As a child, between three and six years, I used to love listening to the wind blowing through trees – both leaved and leafless. Also the sound the wind made waving through the grass and around every corner of every shack in the informal settlement where I spent the first six years of my life. Every sound that happened in that corner of the world next to the bridge on the border of Bellville and Bellville South played into all sorts of pictures and films when I closed my eyes, especially in bed at night. That’s how I used to fall asleep, and still do at times.
I started singing along in church and, eventually, between the ages of four and six, started learning the early church music – both spiritual and secular – and began listening to local musicians playing music from rural to jazz and pop. Between the ages of six and 17 I studied classical music, while doing live shows and the club scene. Throughout my career I studied various musical styles like blues, jazz, country, rock, metal and mixing synth guitar with world music. While this eclectic education was great, and helped my career take shape, it is the grounding I have in indigenous/traditional music, and its modern interpretations with its various colours and flavours, that has most deeply informed me musically. Accompanying this is the art of storytelling I picked up between living in the country on farms, small dorpies, and the big city. The combination of all this and some other factors is key to the way I express myself musically.

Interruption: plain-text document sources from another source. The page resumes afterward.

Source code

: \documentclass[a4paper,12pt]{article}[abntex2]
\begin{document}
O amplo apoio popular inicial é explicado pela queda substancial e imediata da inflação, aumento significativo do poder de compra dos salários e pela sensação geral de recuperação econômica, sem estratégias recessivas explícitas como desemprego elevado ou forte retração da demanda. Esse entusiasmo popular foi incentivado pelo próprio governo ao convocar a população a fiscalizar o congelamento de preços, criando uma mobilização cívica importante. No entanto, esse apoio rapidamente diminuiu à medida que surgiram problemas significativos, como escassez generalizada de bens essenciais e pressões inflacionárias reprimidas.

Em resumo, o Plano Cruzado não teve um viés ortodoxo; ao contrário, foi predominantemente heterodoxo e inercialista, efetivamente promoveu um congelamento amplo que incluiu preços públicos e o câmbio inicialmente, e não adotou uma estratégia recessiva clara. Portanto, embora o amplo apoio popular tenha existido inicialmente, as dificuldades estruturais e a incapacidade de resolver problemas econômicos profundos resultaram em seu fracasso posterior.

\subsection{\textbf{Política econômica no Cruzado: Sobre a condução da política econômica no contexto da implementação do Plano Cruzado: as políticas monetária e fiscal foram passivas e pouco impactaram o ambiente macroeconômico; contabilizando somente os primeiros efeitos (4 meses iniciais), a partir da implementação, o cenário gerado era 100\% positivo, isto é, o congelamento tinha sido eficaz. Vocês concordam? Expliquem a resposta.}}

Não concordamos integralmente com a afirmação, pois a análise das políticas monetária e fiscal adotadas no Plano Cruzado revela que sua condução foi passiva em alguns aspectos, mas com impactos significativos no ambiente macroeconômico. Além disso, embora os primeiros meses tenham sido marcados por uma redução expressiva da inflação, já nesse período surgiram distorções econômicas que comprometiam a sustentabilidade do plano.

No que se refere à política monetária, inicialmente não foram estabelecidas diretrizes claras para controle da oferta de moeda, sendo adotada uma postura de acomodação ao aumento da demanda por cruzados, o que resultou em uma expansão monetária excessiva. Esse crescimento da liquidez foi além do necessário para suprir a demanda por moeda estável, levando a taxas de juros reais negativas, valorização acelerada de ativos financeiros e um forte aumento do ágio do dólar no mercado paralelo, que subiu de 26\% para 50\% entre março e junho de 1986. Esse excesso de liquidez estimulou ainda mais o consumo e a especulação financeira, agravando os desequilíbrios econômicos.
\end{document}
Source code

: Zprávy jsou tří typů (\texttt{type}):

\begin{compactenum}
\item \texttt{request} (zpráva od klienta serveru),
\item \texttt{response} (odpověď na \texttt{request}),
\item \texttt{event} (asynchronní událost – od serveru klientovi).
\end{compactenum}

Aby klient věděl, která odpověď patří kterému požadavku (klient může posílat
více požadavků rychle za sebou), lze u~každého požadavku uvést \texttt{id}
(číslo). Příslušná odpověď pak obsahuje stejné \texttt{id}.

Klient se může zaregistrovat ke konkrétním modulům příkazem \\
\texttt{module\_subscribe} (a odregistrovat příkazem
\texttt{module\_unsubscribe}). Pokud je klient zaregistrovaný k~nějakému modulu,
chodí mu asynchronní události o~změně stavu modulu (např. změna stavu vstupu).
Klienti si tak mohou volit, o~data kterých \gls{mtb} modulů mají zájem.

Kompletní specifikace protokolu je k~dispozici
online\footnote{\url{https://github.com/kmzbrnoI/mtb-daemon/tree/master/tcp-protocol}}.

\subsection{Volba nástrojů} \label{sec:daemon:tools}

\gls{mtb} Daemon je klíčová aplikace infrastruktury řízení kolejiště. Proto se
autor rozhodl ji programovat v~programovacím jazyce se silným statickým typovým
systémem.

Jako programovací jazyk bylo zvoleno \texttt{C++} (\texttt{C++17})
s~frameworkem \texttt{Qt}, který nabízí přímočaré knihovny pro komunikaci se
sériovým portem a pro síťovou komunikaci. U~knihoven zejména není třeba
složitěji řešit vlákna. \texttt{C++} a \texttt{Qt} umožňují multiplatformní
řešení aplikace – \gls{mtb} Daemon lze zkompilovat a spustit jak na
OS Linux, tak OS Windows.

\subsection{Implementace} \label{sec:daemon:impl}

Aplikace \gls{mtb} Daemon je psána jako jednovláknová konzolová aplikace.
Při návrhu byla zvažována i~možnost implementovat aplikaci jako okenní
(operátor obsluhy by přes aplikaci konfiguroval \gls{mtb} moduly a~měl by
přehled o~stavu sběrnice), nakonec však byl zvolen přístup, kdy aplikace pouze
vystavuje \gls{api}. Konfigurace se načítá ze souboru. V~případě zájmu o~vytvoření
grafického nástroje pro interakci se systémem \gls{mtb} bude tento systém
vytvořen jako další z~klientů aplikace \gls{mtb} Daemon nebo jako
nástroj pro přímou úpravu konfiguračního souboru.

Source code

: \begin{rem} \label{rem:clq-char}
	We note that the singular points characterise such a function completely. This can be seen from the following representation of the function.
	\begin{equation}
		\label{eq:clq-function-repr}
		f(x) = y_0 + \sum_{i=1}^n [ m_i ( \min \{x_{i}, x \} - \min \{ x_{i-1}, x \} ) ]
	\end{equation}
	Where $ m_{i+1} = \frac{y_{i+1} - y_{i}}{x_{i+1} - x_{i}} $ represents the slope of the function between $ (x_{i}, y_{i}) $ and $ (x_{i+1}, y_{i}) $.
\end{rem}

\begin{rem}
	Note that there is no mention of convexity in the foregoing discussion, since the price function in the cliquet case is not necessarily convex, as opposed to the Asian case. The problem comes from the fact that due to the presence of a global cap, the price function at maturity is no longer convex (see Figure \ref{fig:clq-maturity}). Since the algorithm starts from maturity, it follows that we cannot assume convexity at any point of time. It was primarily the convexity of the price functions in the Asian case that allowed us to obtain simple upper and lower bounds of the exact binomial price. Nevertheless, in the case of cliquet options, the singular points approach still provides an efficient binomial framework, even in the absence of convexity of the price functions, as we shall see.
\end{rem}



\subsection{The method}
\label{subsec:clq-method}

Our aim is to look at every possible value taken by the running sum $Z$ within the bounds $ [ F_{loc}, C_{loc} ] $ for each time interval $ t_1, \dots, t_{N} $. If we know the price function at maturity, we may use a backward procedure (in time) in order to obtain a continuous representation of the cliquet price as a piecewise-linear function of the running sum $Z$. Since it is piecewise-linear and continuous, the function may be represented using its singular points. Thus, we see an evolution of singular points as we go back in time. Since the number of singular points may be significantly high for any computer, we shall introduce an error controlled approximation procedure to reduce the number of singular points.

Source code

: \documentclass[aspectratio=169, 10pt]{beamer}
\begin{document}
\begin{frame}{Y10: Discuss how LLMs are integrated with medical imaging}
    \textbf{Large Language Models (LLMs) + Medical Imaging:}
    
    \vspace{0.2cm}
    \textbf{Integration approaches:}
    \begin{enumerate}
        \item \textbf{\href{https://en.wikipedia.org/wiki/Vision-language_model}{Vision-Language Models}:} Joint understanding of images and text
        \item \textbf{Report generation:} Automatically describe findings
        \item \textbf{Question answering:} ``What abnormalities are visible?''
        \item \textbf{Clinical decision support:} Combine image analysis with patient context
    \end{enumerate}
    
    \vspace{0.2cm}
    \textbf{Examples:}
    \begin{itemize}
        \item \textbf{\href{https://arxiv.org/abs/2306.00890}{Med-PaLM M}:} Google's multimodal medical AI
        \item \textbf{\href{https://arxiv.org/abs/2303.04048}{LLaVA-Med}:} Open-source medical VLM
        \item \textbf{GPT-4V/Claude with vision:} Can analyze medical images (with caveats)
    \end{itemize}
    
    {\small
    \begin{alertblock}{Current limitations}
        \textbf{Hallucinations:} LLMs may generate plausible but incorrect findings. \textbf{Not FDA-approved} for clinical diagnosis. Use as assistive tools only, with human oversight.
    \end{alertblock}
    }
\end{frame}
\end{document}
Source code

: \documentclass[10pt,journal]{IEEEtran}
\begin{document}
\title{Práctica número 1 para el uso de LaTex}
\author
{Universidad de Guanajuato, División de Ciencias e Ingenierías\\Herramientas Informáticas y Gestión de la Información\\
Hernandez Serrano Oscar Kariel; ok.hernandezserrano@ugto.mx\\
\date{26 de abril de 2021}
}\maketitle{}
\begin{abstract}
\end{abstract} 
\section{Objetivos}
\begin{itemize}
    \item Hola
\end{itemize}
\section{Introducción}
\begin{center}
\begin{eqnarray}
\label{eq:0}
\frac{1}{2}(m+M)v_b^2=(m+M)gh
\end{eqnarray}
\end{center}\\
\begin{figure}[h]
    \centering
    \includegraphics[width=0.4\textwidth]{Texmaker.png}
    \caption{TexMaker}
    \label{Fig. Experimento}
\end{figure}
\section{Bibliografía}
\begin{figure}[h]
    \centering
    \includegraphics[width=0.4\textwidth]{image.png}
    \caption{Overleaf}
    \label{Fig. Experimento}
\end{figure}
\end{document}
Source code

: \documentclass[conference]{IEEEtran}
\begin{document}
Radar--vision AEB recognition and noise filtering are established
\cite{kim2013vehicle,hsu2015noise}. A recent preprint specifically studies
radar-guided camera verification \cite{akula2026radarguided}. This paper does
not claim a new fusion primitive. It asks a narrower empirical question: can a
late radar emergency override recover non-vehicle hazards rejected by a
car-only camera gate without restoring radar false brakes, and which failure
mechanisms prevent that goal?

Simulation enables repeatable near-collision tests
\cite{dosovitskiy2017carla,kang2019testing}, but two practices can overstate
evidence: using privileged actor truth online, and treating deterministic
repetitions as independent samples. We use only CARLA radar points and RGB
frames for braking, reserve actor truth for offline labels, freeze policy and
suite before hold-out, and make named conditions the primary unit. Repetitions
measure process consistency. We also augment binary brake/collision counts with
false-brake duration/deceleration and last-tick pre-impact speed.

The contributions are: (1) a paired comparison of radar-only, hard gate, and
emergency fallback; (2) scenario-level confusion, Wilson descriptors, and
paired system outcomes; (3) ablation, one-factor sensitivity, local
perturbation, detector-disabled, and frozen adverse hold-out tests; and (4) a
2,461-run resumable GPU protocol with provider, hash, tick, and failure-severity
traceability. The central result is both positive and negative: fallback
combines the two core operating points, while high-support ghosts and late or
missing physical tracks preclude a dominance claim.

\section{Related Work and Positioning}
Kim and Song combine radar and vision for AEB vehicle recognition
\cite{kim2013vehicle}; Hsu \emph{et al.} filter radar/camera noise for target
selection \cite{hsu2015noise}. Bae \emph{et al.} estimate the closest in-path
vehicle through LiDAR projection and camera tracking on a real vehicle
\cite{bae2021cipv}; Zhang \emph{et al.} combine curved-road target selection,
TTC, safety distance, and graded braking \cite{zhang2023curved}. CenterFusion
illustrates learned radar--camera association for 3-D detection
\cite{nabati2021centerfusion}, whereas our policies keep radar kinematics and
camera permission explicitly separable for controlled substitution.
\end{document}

Outside of your medium, what branch of art most stimulates you?
The medium of film captivated me as a child because this is how I hear the music I compose – with pictures/visually. When I write a song, I see the whole story playing out in my mind and hear the complete orchestral arrangement down to every detail, especially the emotional aspects. I very seldom change the story I see and just write down everything I see. Sometimes when I write for stage, TV, or film – even just a single song – I do a second take and edit the story to give it a different outcome, or to add more value to the score.
https://www.youtube.com/watch?v=7bC9ag7vSOw
Which artist/s in said discipline have significantly inspired you, and why?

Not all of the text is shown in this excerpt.